The trio was released into the tea-colored waters of the mangrove swamps in Everglades National Park after living in the clear-water tanks at the Miami Seaquarium, raising worries about their chances.
|News About Animals|
But officials were cautiously hopeful after Tuesday's release.
"It's an interesting mix: an older female capable of calving going out with two younger males," said Jim Valade, manatee recovery coordinator with the U.S. Fish and Wildlife Service. "It will be interesting to see if they stick together or how that mix is going to wash out, so to speak."
Instead of their daily diet of lettuce and other fresh vegetables at Miami Seaquarium, Aurora, Foster, and Noah will have to learn to survive on sea grasses and other native vegetation.
The Florida manatee grows to about 12 feet and weighs up to 500 pounds. A plant-eating distant relative of the elephant, manatees are found in the bays and rivers of Florida, Mexico, Belize, and northern South America.
But their numbers are dwindling: About 2,500 remain, and a record 415 deaths were counted in 1996. A record was set for human-caused manatee deaths last year, when 217 manatees died.
Since they often float near the surface, manatees often become victims of speeding boats with sharp propellers. Many also die from toxins.

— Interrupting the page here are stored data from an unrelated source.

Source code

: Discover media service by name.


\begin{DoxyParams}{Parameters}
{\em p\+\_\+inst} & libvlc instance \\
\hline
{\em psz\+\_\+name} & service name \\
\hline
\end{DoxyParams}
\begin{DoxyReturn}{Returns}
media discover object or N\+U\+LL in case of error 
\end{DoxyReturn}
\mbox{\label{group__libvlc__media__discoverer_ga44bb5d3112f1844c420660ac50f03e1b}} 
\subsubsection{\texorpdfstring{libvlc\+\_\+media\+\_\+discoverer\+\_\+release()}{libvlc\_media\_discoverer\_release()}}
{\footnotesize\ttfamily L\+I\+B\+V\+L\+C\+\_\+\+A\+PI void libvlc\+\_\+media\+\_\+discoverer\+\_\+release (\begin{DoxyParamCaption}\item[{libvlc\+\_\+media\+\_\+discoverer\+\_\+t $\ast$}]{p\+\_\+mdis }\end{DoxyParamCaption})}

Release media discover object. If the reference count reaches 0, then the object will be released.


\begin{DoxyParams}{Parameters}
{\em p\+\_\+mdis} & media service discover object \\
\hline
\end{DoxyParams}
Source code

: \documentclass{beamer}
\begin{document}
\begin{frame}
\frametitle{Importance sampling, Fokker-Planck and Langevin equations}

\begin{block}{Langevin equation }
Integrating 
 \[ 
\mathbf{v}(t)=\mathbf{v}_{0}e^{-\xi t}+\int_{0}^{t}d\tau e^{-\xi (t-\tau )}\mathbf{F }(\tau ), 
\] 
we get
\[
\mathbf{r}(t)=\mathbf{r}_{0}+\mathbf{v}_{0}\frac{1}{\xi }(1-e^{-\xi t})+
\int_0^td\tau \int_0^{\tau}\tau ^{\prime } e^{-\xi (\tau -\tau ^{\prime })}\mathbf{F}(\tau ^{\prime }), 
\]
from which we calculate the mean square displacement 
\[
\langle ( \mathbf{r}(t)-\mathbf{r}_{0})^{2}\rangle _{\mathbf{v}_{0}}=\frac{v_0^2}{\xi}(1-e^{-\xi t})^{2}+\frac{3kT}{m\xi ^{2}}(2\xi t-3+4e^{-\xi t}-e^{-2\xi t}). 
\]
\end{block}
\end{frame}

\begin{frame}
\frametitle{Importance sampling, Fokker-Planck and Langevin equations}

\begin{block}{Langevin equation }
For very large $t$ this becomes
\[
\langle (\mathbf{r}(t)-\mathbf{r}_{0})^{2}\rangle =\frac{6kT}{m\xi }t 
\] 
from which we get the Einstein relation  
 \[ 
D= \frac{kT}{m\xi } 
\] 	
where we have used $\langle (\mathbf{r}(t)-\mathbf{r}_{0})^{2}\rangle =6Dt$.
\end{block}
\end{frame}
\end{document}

The three newly released manatees are considered high-risk because two were born in captivity and one spent most of his life away from the wild.
Aurora, born during an aurora borealis nine years ago, is the first manatee to be released after being born and giving birth in captivity.
Five-year-old Foster, Aurora's brother, was set free once before in 1995 but was recaptured six months later, 200 pounds lighter and suffering from cold stress syndrome, a life-threatening condition similar to frostbite in humans.
Four-year-old Noah was rescued as an orphan three years ago after his mother's lungs were torn out by a passing powerboat.
Biologists will track the three manatees by satellite. Tracking devices were injected into their necks and wrapped around the base of their tails.